▶ _What to produce_
Write out every record below exactly as it appears, omitting the pictures.

[Data listing — start]

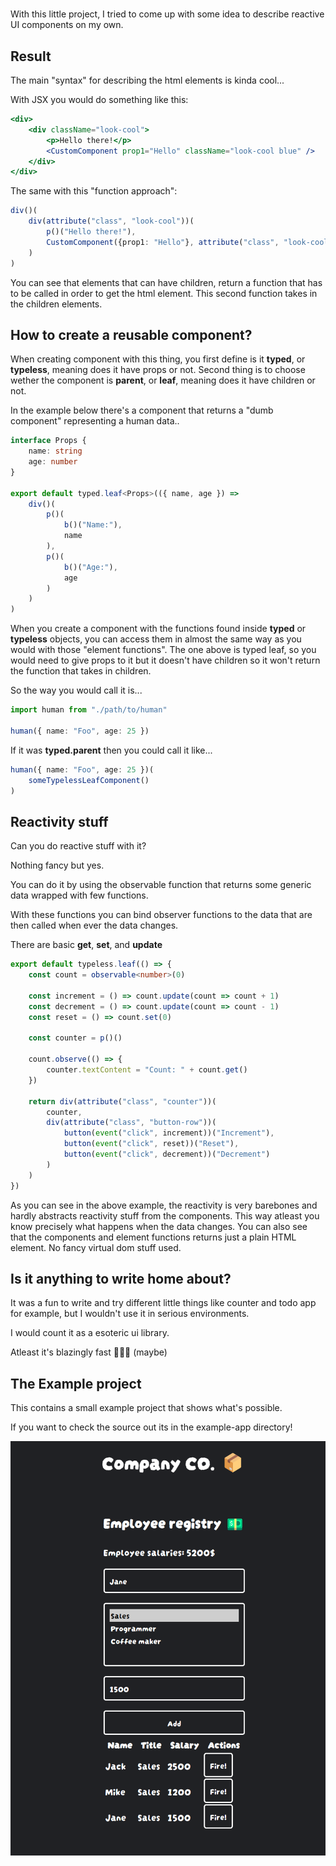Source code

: # 

With this little project, I tried to come up with some idea to describe
reactive UI components on my own.

## Result

The main "syntax" for describing the html elements is kinda cool...

With JSX you would do something like this:

```jsx
<div>
    <div className="look-cool">
        <p>Hello there!</p>
        <CustomComponent prop1="Hello" className="look-cool blue" />
    </div>
</div>
```

The same with this "function approach":

```ts
div()(
    div(attribute("class", "look-cool"))(
        p()("Hello there!"),
        CustomComponent({prop1: "Hello"}, attribute("class", "look-cool blue"))
    )
)
```

You can see that elements that can have children, return a function that has
to be called in order to get the html element. This second function takes in the
children elements.

## How to create a reusable component?

When creating component with this thing, you first define is it
**typed**, or **typeless**, meaning does it have props or not. Second thing is
to choose wether the component is **parent**, or **leaf**, meaning does it have
children or not.

In the example below there's a component that returns a "dumb component"
representing a human data..

```ts
interface Props {
    name: string
    age: number
}

export default typed.leaf<Props>(({ name, age }) =>
    div()(
        p()(
            b()("Name:"),
            name
        ),
        p()(
            b()("Age:"),
            age
        )
    )
)
```

When you create a component with the functions found inside **typed** or
**typeless** objects, you can access them in almost the same way as you would
with those "element functions". The one above is typed leaf, so you would need
to give props to it but it doesn't have children so it won't return the function
that takes in children.

So the way you would call it is...
```ts
import human from "./path/to/human"

human({ name: "Foo", age: 25 })
```

If it was **typed.parent** then you could call it like...
```ts
human({ name: "Foo", age: 25 })(
    someTypelessLeafComponent()
)
```

## Reactivity stuff

Can you do reactive stuff with it?

Nothing fancy but yes.

You can do it by using the observable function that returns some generic data
wrapped with few functions.

With these functions you can bind observer functions to the data that are then
called when ever the data changes.

There are basic **get**, **set**, and **update**

```ts
export default typeless.leaf(() => {
	const count = observable<number>(0)

	const increment = () => count.update(count => count + 1)
	const decrement = () => count.update(count => count - 1)
	const reset = () => count.set(0)

	const counter = p()()

	count.observe(() => {
		counter.textContent = "Count: " + count.get()
	})

	return div(attribute("class", "counter"))(
		counter,
		div(attribute("class", "button-row"))(
			button(event("click", increment))("Increment"),
			button(event("click", reset))("Reset"),
			button(event("click", decrement))("Decrement")
		)
	)
})
```

As you can see in the above example, the reactivity is very barebones and hardly
abstracts reactivity stuff from the components. This way atleast you know
precisely what happens when the data changes. You can also see that the
components and element functions returns just a plain HTML element. No fancy
virtual dom stuff used.

## Is it anything to write home about?

It was a fun to write and try different little things like counter and todo app
for example, but I wouldn't use it in serious environments.

I would count it as a esoteric ui library.

Atleast it's blazingly fast 🚀🚀🚀 (maybe)


## The Example project

This contains a small example project that shows what's possible.

If you want to check the source out its in the example-app directory!

![Example project](./doc/example.png)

[Data listing — finish]

▶ _Exercise output_
Source code

: # 

With this little project, I tried to come up with some idea to describe
reactive UI components on my own.

## Result

The main "syntax" for describing the html elements is kinda cool...

With JSX you would do something like this:

```jsx
<div>
    <div className="look-cool">
        <p>Hello there!</p>
        <CustomComponent prop1="Hello" className="look-cool blue" />
    </div>
</div>
```

The same with this "function approach":

```ts
div()(
    div(attribute("class", "look-cool"))(
        p()("Hello there!"),
        CustomComponent({prop1: "Hello"}, attribute("class", "look-cool blue"))
    )
)
```

You can see that elements that can have children, return a function that has
to be called in order to get the html element. This second function takes in the
children elements.

## How to create a reusable component?

When creating component with this thing, you first define is it
**typed**, or **typeless**, meaning does it have props or not. Second thing is
to choose wether the component is **parent**, or **leaf**, meaning does it have
children or not.

In the example below there's a component that returns a "dumb component"
representing a human data..

```ts
interface Props {
    name: string
    age: number
}

export default typed.leaf<Props>(({ name, age }) =>
    div()(
        p()(
            b()("Name:"),
            name
        ),
        p()(
            b()("Age:"),
            age
        )
    )
)
```

When you create a component with the functions found inside **typed** or
**typeless** objects, you can access them in almost the same way as you would
with those "element functions". The one above is typed leaf, so you would need
to give props to it but it doesn't have children so it won't return the function
that takes in children.

So the way you would call it is...
```ts
import human from "./path/to/human"

human({ name: "Foo", age: 25 })
```

If it was **typed.parent** then you could call it like...
```ts
human({ name: "Foo", age: 25 })(
    someTypelessLeafComponent()
)
```

## Reactivity stuff

Can you do reactive stuff with it?

Nothing fancy but yes.

You can do it by using the observable function that returns some generic data
wrapped with few functions.

With these functions you can bind observer functions to the data that are then
called when ever the data changes.

There are basic **get**, **set**, and **update**

```ts
export default typeless.leaf(() => {
	const count = observable<number>(0)

	const increment = () => count.update(count => count + 1)
	const decrement = () => count.update(count => count - 1)
	const reset = () => count.set(0)

	const counter = p()()

	count.observe(() => {
		counter.textContent = "Count: " + count.get()
	})

	return div(attribute("class", "counter"))(
		counter,
		div(attribute("class", "button-row"))(
			button(event("click", increment))("Increment"),
			button(event("click", reset))("Reset"),
			button(event("click", decrement))("Decrement")
		)
	)
})
```

As you can see in the above example, the reactivity is very barebones and hardly
abstracts reactivity stuff from the components. This way atleast you know
precisely what happens when the data changes. You can also see that the
components and element functions returns just a plain HTML element. No fancy
virtual dom stuff used.

## Is it anything to write home about?

It was a fun to write and try different little things like counter and todo app
for example, but I wouldn't use it in serious environments.

I would count it as a esoteric ui library.

Atleast it's blazingly fast 🚀🚀🚀 (maybe)


## The Example project

This contains a small example project that shows what's possible.

If you want to check the source out its in the example-app directory!

![Example project](./doc/example.png)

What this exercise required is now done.